#### What the exercise asks:
What lines in the material hold the string "Putable"? Copy out each of them.

=-=-=-=-=

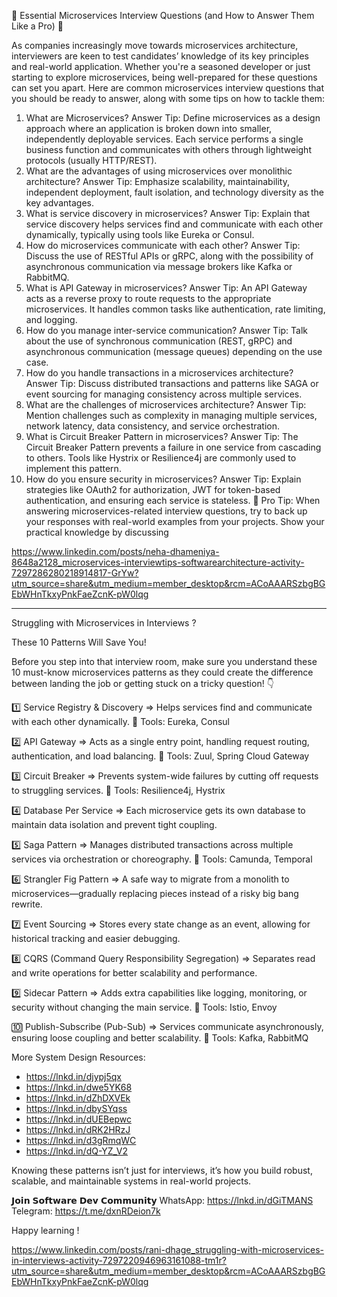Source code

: 🔑 Essential Microservices Interview Questions (and How to Answer Them Like a Pro) 🔑

As companies increasingly move towards microservices architecture, interviewers are keen to test candidates’ knowledge of its key principles and real-world application. Whether you're a seasoned developer or just starting to explore microservices, being well-prepared for these questions can set you apart.
Here are common microservices interview questions that you should be ready to answer, along with some tips on how to tackle them:
1. What are Microservices?
Answer Tip: Define microservices as a design approach where an application is broken down into smaller, independently deployable services. Each service performs a single business function and communicates with others through lightweight protocols (usually HTTP/REST).
2. What are the advantages of using microservices over monolithic architecture?
Answer Tip: Emphasize scalability, maintainability, independent deployment, fault isolation, and technology diversity as the key advantages.
3. What is service discovery in microservices?
Answer Tip: Explain that service discovery helps services find and communicate with each other dynamically, typically using tools like Eureka or Consul.
4. How do microservices communicate with each other?
Answer Tip: Discuss the use of RESTful APIs or gRPC, along with the possibility of asynchronous communication via message brokers like Kafka or RabbitMQ.
5. What is API Gateway in microservices?
Answer Tip: An API Gateway acts as a reverse proxy to route requests to the appropriate microservices. It handles common tasks like authentication, rate limiting, and logging.
6. How do you manage inter-service communication?
Answer Tip: Talk about the use of synchronous communication (REST, gRPC) and asynchronous communication (message queues) depending on the use case.
7. How do you handle transactions in a microservices architecture?
Answer Tip: Discuss distributed transactions and patterns like SAGA or event sourcing for managing consistency across multiple services.
8. What are the challenges of microservices architecture?
Answer Tip: Mention challenges such as complexity in managing multiple services, network latency, data consistency, and service orchestration.
9. What is Circuit Breaker Pattern in microservices?
Answer Tip: The Circuit Breaker Pattern prevents a failure in one service from cascading to others. Tools like Hystrix or Resilience4j are commonly used to implement this pattern.
10. How do you ensure security in microservices?
Answer Tip: Explain strategies like OAuth2 for authorization, JWT for token-based authentication, and ensuring each service is stateless.
🎯 Pro Tip: When answering microservices-related interview questions, try to back up your responses with real-world examples from your projects. Show your practical knowledge by discussing

https://www.linkedin.com/posts/neha-dhameniya-8648a2128_microservices-interviewtips-softwarearchitecture-activity-7297286280218914817-GrYw?utm_source=share&utm_medium=member_desktop&rcm=ACoAAARSzbgBGEbWHnTkxyPnkFaeZcnK-pW0lqg

***************************

Struggling with Microservices in Interviews ?

These 10 Patterns Will Save You!

Before you step into that interview room, make sure you understand these 10 must-know microservices patterns as they could create the difference between landing the job or getting stuck on a tricky question! 👇

1️⃣ Service Registry & Discovery
=> Helps services find and communicate with each other dynamically.
🔧 Tools: Eureka, Consul

2️⃣ API Gateway
=> Acts as a single entry point, handling request routing, authentication, and load balancing.
🔧 Tools: Zuul, Spring Cloud Gateway

3️⃣ Circuit Breaker
=> Prevents system-wide failures by cutting off requests to struggling services.
🔧 Tools: Resilience4j, Hystrix

4️⃣ Database Per Service
=> Each microservice gets its own database to maintain data isolation and prevent tight coupling.

5️⃣ Saga Pattern
=> Manages distributed transactions across multiple services via orchestration or choreography.
🔧 Tools: Camunda, Temporal

6️⃣ Strangler Fig Pattern
=> A safe way to migrate from a monolith to microservices—gradually replacing pieces instead of a risky big bang rewrite.

7️⃣ Event Sourcing
=> Stores every state change as an event, allowing for historical tracking and easier debugging.

8️⃣ CQRS (Command Query Responsibility Segregation)
=> Separates read and write operations for better scalability and performance.

9️⃣ Sidecar Pattern
=> Adds extra capabilities like logging, monitoring, or security without changing the main service.
🔧 Tools: Istio, Envoy

🔟 Publish-Subscribe (Pub-Sub)
=> Services communicate asynchronously, ensuring loose coupling and better scalability.
🔧 Tools: Kafka, RabbitMQ

More System Design Resources:
- https://lnkd.in/djypj5qx
- https://lnkd.in/dwe5YK68
- https://lnkd.in/dZhDXVEk
- https://lnkd.in/dbySYqss
- https://lnkd.in/dUEBepwc
- https://lnkd.in/dRK2HRzJ
- https://lnkd.in/d3gRmqWC
- https://lnkd.in/dQ-YZ_V2

Knowing these patterns isn’t just for interviews, it’s how you build robust, scalable, and maintainable systems in real-world projects.

𝗝𝗼𝗶𝗻 𝗦𝗼𝗳𝘁𝘄𝗮𝗿𝗲 𝗗𝗲𝘃 𝗖𝗼𝗺𝗺𝘂𝗻𝗶𝘁𝘆
WhatsApp: ‎https://lnkd.in/dGiTMANS
Telegram: https://t.me/dxnRDeion7k

Happy learning !

https://www.linkedin.com/posts/rani-dhage_struggling-with-microservices-in-interviews-activity-7297220946963161088-tm1r?utm_source=share&utm_medium=member_desktop&rcm=ACoAAARSzbgBGEbWHnTkxyPnkFaeZcnK-pW0lqg
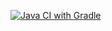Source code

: [![Java CI with Gradle](https://github.com/DanUrvantsev/HW.4-Selenide/actions/workflows/gradle.yml/badge.svg)](https://github.com/DanUrvantsev/HW.4-Selenide/actions/workflows/gradle.yml)
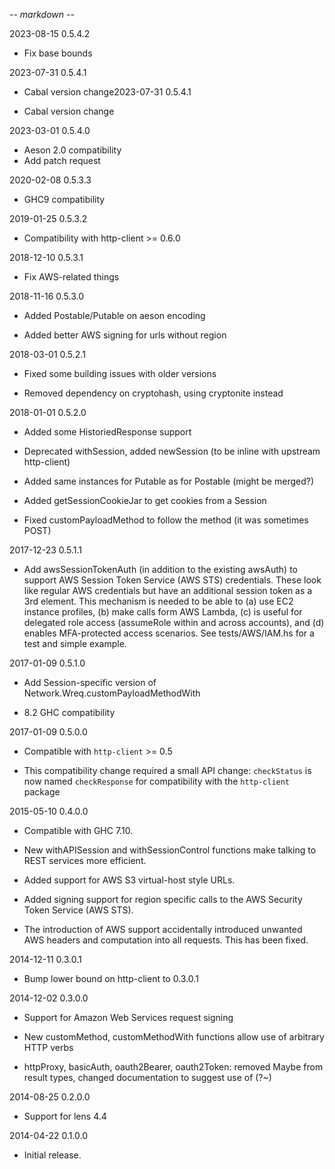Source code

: -*- markdown -*-

2023-08-15 0.5.4.2

* Fix base bounds


2023-07-31 0.5.4.1

* Cabal version change2023-07-31 0.5.4.1

* Cabal version change

2023-03-01 0.5.4.0

* Aeson 2.0 compatibility
* Add patch request


2020-02-08 0.5.3.3

* GHC9 compatibility

2019-01-25 0.5.3.2

* Compatibility with http-client >= 0.6.0

2018-12-10 0.5.3.1

* Fix AWS-related things

2018-11-16 0.5.3.0

* Added Postable/Putable on aeson encoding

* Added better AWS signing for urls without region

2018-03-01 0.5.2.1

* Fixed some building issues with older versions

* Removed dependency on cryptohash, using cryptonite instead

2018-01-01 0.5.2.0

* Added some HistoriedResponse support

* Deprecated withSession, added newSession (to be inline with upstream http-client)

* Added same instances for Putable as for Postable (might be merged?)

* Added getSessionCookieJar to get cookies from a Session

* Fixed customPayloadMethod to follow the method (it was sometimes POST)

2017-12-23 0.5.1.1

* Add awsSessionTokenAuth (in addition to the existing awsAuth) to
  support AWS Session Token Service (AWS STS) credentials. These look
  like regular AWS credentials but have an additional session token as
  a 3rd element. This mechanism is needed to be able to (a) use EC2
  instance profiles, (b) make calls form AWS Lambda, (c) is useful for
  delegated role access (assumeRole within and across accounts), and (d)
  enables MFA-protected access scenarios.
  See tests/AWS/IAM.hs for a test and simple example.

2017-01-09 0.5.1.0

* Add Session-specific version of Network.Wreq.customPayloadMethodWith

* 8.2 GHC compatibility

2017-01-09 0.5.0.0

* Compatible with `http-client` >= 0.5

* This compatibility change required a small API change: `checkStatus`
  is now named `checkResponse` for compatibility with the
  `http-client` package

2015-05-10 0.4.0.0

* Compatible with GHC 7.10.

* New withAPISession and withSessionControl functions make talking to
  REST services more efficient.

* Added support for AWS S3 virtual-host style URLs.

* Added signing support for region specific calls to the AWS Security
  Token Service (AWS STS).

* The introduction of AWS support accidentally introduced unwanted AWS
  headers and computation into all requests. This has been fixed.


2014-12-11 0.3.0.1

* Bump lower bound on http-client to 0.3.0.1


2014-12-02 0.3.0.0

* Support for Amazon Web Services request signing

* New customMethod, customMethodWith functions allow use of arbitrary
  HTTP verbs

* httpProxy, basicAuth, oauth2Bearer, oauth2Token: removed Maybe from
  result types, changed documentation to suggest use of (?~)


2014-08-25 0.2.0.0

* Support for lens 4.4


2014-04-22 0.1.0.0

* Initial release.
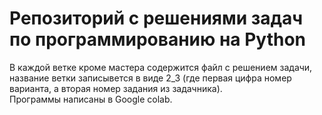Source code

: # Репозиторий с решениями задач по программированию на Python
В каждой ветке кроме мастера содержится файл с решением задачи, название ветки записывется в виде 2_3 (где первая цифра номер варианта, а вторая номер задания из задачника).  
Программы написаны в Google colab.
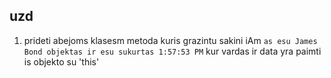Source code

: ## uzd

1. prideti abejoms klasesm metoda kuris grazintu sakini iAm
   `as esu James Bond objektas ir esu sukurtas 1:57:53 PM`
   kur vardas ir data yra paimti is objekto su 'this'
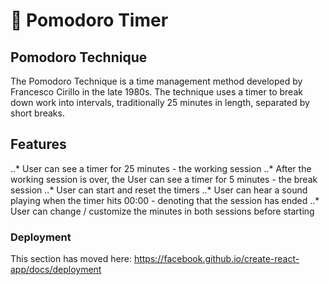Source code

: # 🍅 Pomodoro Timer
## Pomodoro Technique
The Pomodoro Technique is a time management method developed by Francesco Cirillo in the late 1980s. The technique uses a timer to break down work into intervals, traditionally 25 minutes in length, separated by short breaks.
## Features
..* User can see a timer for 25 minutes - the working session
..* After the working session is over, the User can see a timer for 5 minutes - the break session
..* User can start and reset the timers
..* User can hear a sound playing when the timer hits 00:00 - denoting that the session has ended
..* User can change / customize the minutes in both sessions before starting

### Deployment

This section has moved here: https://facebook.github.io/create-react-app/docs/deployment

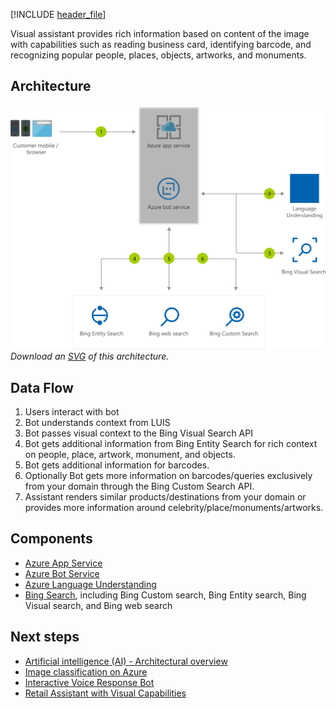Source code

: 


[!INCLUDE [header_file](../../../includes/sol-idea-header.md)]

Visual assistant provides rich information based on content of the image with capabilities such as reading business card, identifying barcode, and recognizing popular people, places, objects, artworks, and monuments.

## Architecture

![Architecture diagram](../media/visual-assistant.png)
*Download an [SVG](../media/visual-assistant.svg) of this architecture.*

## Data Flow

1. Users interact with bot
1. Bot understands context from LUIS
1. Bot passes visual context to the Bing Visual Search API
1. Bot gets additional information from Bing Entity Search for rich context on people, place, artwork, monument, and objects.
1. Bot gets additional information for barcodes.
1. Optionally Bot gets more information on barcodes/queries exclusively from your domain through the Bing Custom Search API.
1. Assistant renders similar products/destinations from your domain or provides more information around celebrity/place/monuments/artworks.

## Components

* [Azure App Service](/azure/app-service/)
* [Azure Bot Service](/services/bot-services/)
* [Azure Language Understanding](/services/cognitive-services/language-understanding-intelligent-service/)
* [Bing Search](/bing/search-apis/bing-web-search/bing-api-comparison), including Bing Custom search, Bing Entity search, Bing Visual search, and Bing web search

## Next steps

* [Artificial intelligence (AI) - Architectural overview](../../data-guide/big-data/ai-overview.md)
* [Image classification on Azure](/azure/architecture/solution-ideas/articles/example-scenario/ai/intelligent-apps-image-processing)
* [Interactive Voice Response Bot](/azure/architecture/solution-ideas/articles/interactive-voice-response-bot)
* [Retail Assistant with Visual Capabilities](/azure/architecture/solution-ideas/articles/retail-assistant-or-vacation-planner-with-visual-capabilities)
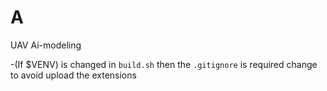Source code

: # A
UAV Ai-modeling




-(If $VENV) is changed in `build.sh` then the `.gitignore` is required change to avoid upload the extensions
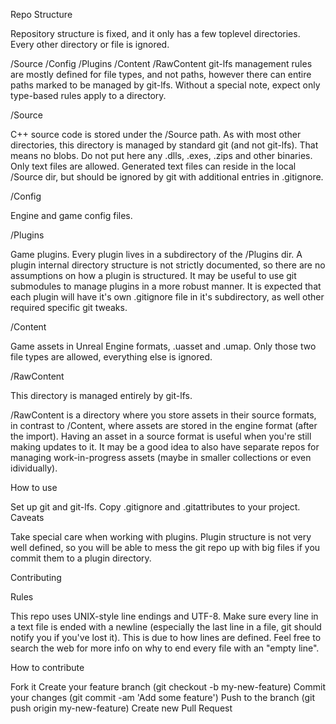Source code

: Repo Structure

Repository structure is fixed, and it only has a few toplevel directories. Every other directory or file is ignored.

/Source
/Config
/Plugins
/Content
/RawContent
git-lfs management rules are mostly defined for file types, and not paths, however there can entire paths marked to be managed by git-lfs. Without a special note, expect only type-based rules apply to a directory.

/Source

C++ source code is stored under the /Source path. As with most other directories, this directory is managed by standard git (and not git-lfs). That means no blobs. Do not put here any .dlls, .exes, .zips and other binaries. Only text files are allowed. Generated text files can reside in the local /Source dir, but should be ignored by git with additional entries in .gitignore.

/Config

Engine and game config files.

/Plugins

Game plugins. Every plugin lives in a subdirectory of the /Plugins dir. A plugin internal directory structure is not strictly documented, so there are no assumptions on how a plugin is structured. It may be useful to use git submodules to manage plugins in a more robust manner. It is expected that each plugin will have it's own .gitignore file in it's subdirectory, as well other required specific git tweaks.

/Content

Game assets in Unreal Engine formats, .uasset and .umap. Only those two file types are allowed, everything else is ignored.

/RawContent

This directory is managed entirely by git-lfs.

/RawContent is a directory where you store assets in their source formats, in contrast to /Content, where assets are stored in the engine format (after the import). Having an asset in a source format is useful when you're still making updates to it. It may be a good idea to also have separate repos for managing work-in-progress assets (maybe in smaller collections or even idividually).

How to use

Set up git and git-lfs.
Copy .gitignore and .gitattributes to your project.
Caveats

Take special care when working with plugins. Plugin structure is not very well defined, so you will be able to mess the git repo up with big files if you commit them to a plugin directory.

Contributing

Rules

This repo uses UNIX-style line endings and UTF-8. Make sure every line in a text file is ended with a newline (especially the last line in a file, git should notify you if you've lost it). This is due to how lines are defined. Feel free to search the web for more info on why to end every file with an "empty line".

How to contribute

Fork it
Create your feature branch (git checkout -b my-new-feature)
Commit your changes (git commit -am 'Add some feature')
Push to the branch (git push origin my-new-feature)
Create new Pull Request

=-=-=-=-=

#### The completed task:
* Added Postable/Putable on aeson encoding
* Added same instances for Putable as for Postable (might be merged?)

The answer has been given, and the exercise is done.